« HDF5 Dimension Scale... | Main | HDF5 Dimension Scale... »

27 July 2012

Last time we said that in order for an HDF5 Dimension Scale to represent a shared dimension, the following must be true:

Dimensions are associated with only one Dimension Scale.
A Dimension Scale is one dimensional.
All dimensions have the same length as the shared Dimension Scale.

The netCDF-Java and C libraries look for Dimension Scales that satisfy these conditions in any HDF5 file, not just those written with the netCDF-4 library. So applications can create shared dimensions using the HDF5 API directly.
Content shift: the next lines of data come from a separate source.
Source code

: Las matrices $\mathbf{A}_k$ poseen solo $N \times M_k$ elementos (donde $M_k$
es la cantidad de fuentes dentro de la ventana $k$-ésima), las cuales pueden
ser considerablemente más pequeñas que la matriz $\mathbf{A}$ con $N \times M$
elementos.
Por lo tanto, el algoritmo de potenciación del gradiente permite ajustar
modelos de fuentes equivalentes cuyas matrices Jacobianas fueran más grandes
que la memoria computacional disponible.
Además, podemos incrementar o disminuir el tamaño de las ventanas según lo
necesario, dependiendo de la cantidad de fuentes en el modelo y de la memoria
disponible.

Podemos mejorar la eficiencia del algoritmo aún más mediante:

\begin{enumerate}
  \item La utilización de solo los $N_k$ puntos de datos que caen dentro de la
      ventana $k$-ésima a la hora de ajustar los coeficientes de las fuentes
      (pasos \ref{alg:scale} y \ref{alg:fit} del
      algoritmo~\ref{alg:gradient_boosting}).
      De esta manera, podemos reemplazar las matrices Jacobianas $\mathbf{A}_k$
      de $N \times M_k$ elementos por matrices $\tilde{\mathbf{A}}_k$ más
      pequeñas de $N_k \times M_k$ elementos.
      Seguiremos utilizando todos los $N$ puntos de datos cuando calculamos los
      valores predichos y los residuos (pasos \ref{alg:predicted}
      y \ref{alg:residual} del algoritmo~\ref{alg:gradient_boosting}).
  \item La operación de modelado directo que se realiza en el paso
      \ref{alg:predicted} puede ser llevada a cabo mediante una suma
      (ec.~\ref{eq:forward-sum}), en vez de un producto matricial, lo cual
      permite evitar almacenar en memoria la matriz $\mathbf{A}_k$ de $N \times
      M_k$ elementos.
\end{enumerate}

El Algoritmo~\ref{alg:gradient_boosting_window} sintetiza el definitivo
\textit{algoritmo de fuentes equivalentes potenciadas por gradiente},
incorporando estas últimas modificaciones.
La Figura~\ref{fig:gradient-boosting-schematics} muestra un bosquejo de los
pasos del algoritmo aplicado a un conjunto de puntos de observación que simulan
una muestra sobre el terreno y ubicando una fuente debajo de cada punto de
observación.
That's good news for those who are not allowed to use the netCDF-4 library. (But the application has to be a bit smarter, so you might as well let netCDF-4 do the work for you if possible).

You might hope that one could also use Dimension Scales to represent coordinate functions. For example, in our previous blog we had this example:

   dimensions
    lat = 180;
    lon = 360;
    z = 56;
    time = 365; 

  variables:
    float data(time, z, lat, lon);
      data:coordinates = "lat lon z time";
    float lon(lon);
    float lat(lat);
    float z(z);
    int time(time);

And the Dimension Scale attribute associated with the data variable looks just like the CF coordinates attribute:

 DIMENSION_LIST = "time", "z", "lat", "lon";

It turns out that the example above is really a special case of separable coordinate functions, where each coordinate variable is 1 dimensional and each has a unique dimension associated with it. This is an example of the gridded data type, and is familiar to most of us. Unfortunately it is the only one that many data writers understand.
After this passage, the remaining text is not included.